Closed IsaacSee closed 6 years ago

IsaacSee commented 6 years ago

Hello, first thanks for the good job on the Rebus project. I am using the Sql.DataBus and discovered that my table dbo.tDataBus grew up to 50 Go. After some researches I can not find how attachments should be cleaned/deleted. What am I missing ?

mookid8000 commented 6 years ago

There is no was out of the box for Rebus to handle this because Rebus has no way of knowing when to remove an attachment.

Therefore it is made such that all attachment storages are capable of somehow indicating when an attachment was last read, allowing you to manually set up something that removes old attachments.

With the SQL storage, the [LastReadTime] column reveals when the attachment was last read – maybe you can use that to come up with a strategy for deleting old attachments?

I have thought about adding an API to Rebus that helps with managing attachments, but I haven't come up with anything yet. Do you have any ideas on how that could be done?

IsaacSee commented 6 years ago

Thanks @mookid8000. I understand the complexity of a generic strategy for attachments deletion.
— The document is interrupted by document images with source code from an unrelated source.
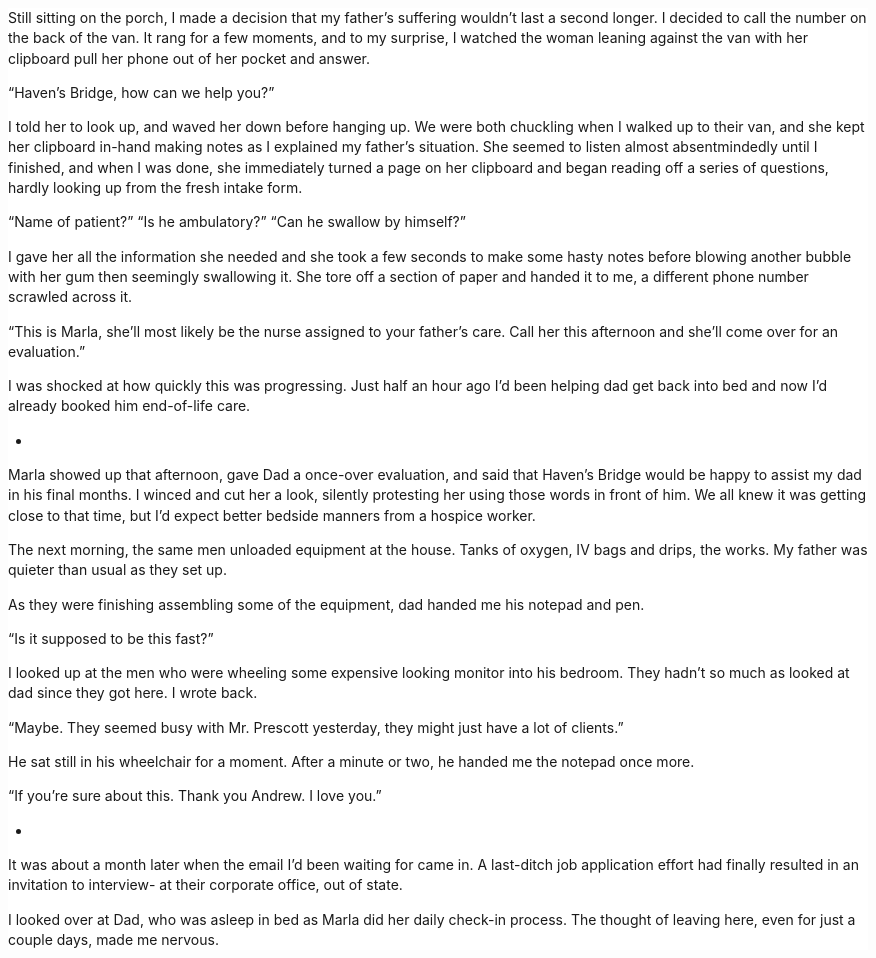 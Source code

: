 Still sitting on the porch, I made a decision that my father’s suffering wouldn’t last a second longer. I decided to call the number on the back of the van. It rang for a few moments, and to my surprise, I watched the woman leaning against the van with her clipboard pull her phone out of her pocket and answer. 

“Haven’s Bridge, how can we help you?”

I told her to look up, and waved her down before hanging up. We were both chuckling when I walked up to their van, and she kept her clipboard in-hand making notes as I explained my father’s situation. She seemed to listen almost absentmindedly until I finished, and when I was done, she immediately turned a page on her clipboard and began reading off a series of questions, hardly looking up from the fresh intake form. 

“Name of patient?”
“Is he ambulatory?”
“Can he swallow by himself?”

I gave her all the information she needed and she took a few seconds to make some hasty notes before blowing another bubble with her gum then seemingly swallowing it. She tore off a section of paper and handed it to me, a different phone number scrawled across it.

“This is Marla, she’ll most likely be the nurse assigned to your father’s care. Call her this afternoon and she’ll come over for an evaluation.”

I was shocked at how quickly this was progressing. Just half an hour ago I’d been helping dad get back into bed and now I’d already booked him end-of-life care. 

-

Marla showed up that afternoon, gave Dad a once-over evaluation, and said that Haven’s Bridge would be happy to assist my dad in his final months. I winced and cut her a look, silently protesting her using those words in front of him. We all knew it was  getting close to that time, but I’d expect better bedside manners from a hospice worker.

The next morning, the same men unloaded equipment at the house. Tanks of oxygen, IV bags and drips, the works. My father was quieter than usual as they set up.

As they were finishing assembling some of the equipment, dad handed me his notepad and pen.

“Is it supposed to be this fast?”

I looked up at the men who were wheeling some expensive looking monitor into his bedroom. They hadn’t so much as looked at dad since they got here. I wrote back.

“Maybe. They seemed busy with Mr. Prescott yesterday, they might just have a lot of clients.”

He sat still in his wheelchair for a moment. After a minute or two, he handed me the notepad once more. 

“If you’re sure about this. Thank you Andrew. I love you.”

-
 
It was about a month later when the email I’d been waiting for came in. A last-ditch job application effort had finally resulted in an invitation to interview- at their corporate office, out of state. 

I looked over at Dad, who was asleep in bed as Marla did her daily check-in process. The thought of leaving here, even for just a couple days, made me nervous.
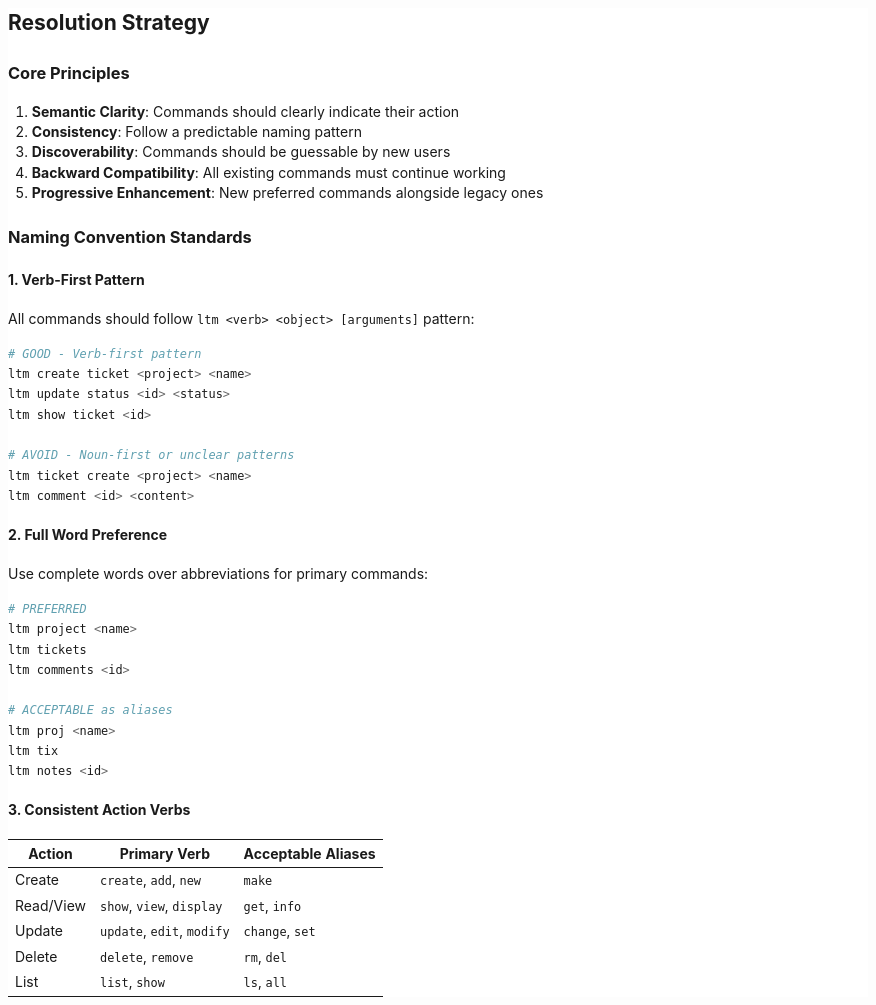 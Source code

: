 ## Resolution Strategy

### Core Principles

1. **Semantic Clarity**: Commands should clearly indicate their action
2. **Consistency**: Follow a predictable naming pattern
3. **Discoverability**: Commands should be guessable by new users
4. **Backward Compatibility**: All existing commands must continue working
5. **Progressive Enhancement**: New preferred commands alongside legacy ones

### Naming Convention Standards

#### 1. Verb-First Pattern
All commands should follow `ltm <verb> <object> [arguments]` pattern:

```bash
# GOOD - Verb-first pattern
ltm create ticket <project> <name>
ltm update status <id> <status>
ltm show ticket <id>

# AVOID - Noun-first or unclear patterns
ltm ticket create <project> <name>
ltm comment <id> <content>
```

#### 2. Full Word Preference
Use complete words over abbreviations for primary commands:

```bash
# PREFERRED
ltm project <name>
ltm tickets
ltm comments <id>

# ACCEPTABLE as aliases
ltm proj <name>
ltm tix
ltm notes <id>
```

#### 3. Consistent Action Verbs

| Action | Primary Verb | Acceptable Aliases |
|--------|-------------|-------------------|
| Create | `create`, `add`, `new` | `make` |
| Read/View | `show`, `view`, `display` | `get`, `info` |
| Update | `update`, `edit`, `modify` | `change`, `set` |
| Delete | `delete`, `remove` | `rm`, `del` |
| List | `list`, `show` | `ls`, `all` |
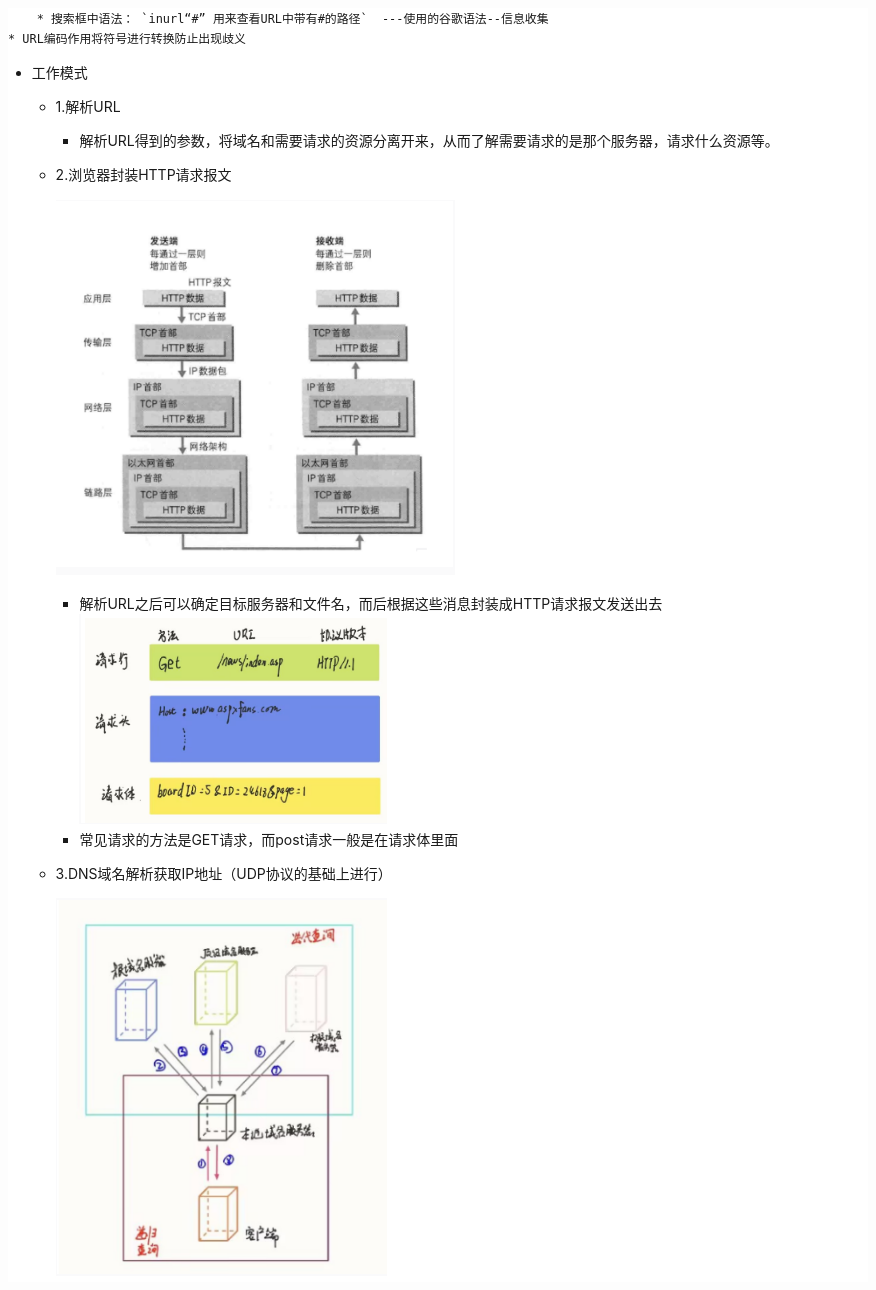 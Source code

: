         * 搜索框中语法： `inurl“#” 用来查看URL中带有#的路径`​​  ---使用的谷歌语法--信息收集
    * URL编码作用将符号进行转换防止出现歧义
  * 工作模式

    * 1.解析URL

      * 解析URL得到的参数，将域名和需要请求的资源分离开来，从而了解需要请求的是那个服务器，请求什么资源等。
    * 2.浏览器封装HTTP请求报文

      ​![image](assets/image-20241015134530-bk0rykh.png)​

      * 解析URL之后可以确定目标服务器和文件名，而后根据这些消息封装成HTTP请求报文发送出去​![image](assets/image-20241015134629-noci77v.png)​
      * 常见请求的方法是GET请求，而post请求一般是在请求体里面
    * 3.DNS域名解析获取IP地址（UDP协议的基础上进行）

      ​![image](assets/image-20241015135014-asn1buf.png)​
I think first and quick approach would be to defer the deletion decision to the lib user with a simple API to manually delete an attachment when we know it has been consumed. I naturally searched it on the DataBusAttachment class and on the IDataBus interface.

Concerning the SQL storage, if I am not mistaken, my problem for an external Delete all attachments witch have not been read since 2 days routine was that before any read the [LastReadTime] remains null and we do not have a simple way to know when the attachment was created (to avoid deleting a freshly created which has not been read yet and/or one that will never be read). It might be nice to add a [CreationDate] or always setup the [LastReadTime] on creation (the creation would then be considered as a read).

mookid8000 commented 6 years ago

Concerning the SQL storage, if I am not mistaken, my problem for an external Delete all attachments witch have not been read since 2 days routine was that before any read the [LastReadTime] remains null and we do not have a simple way to know when the attachment was created (to avoid deleting a freshly created which has not been read yet and/or one that will never be read). It might be nice to add a [CreationDate] or always setup the [LastReadTime] on creation (the creation would then be considered as a read).

Damn – I never considered the case where an attachment would never be read.

The SQL storage could easily set another timestamp at the time of creation. I created an issue for it here: #11

IsaacSee commented 6 years ago

That should do it ! I close the question as I have my answer, thank you.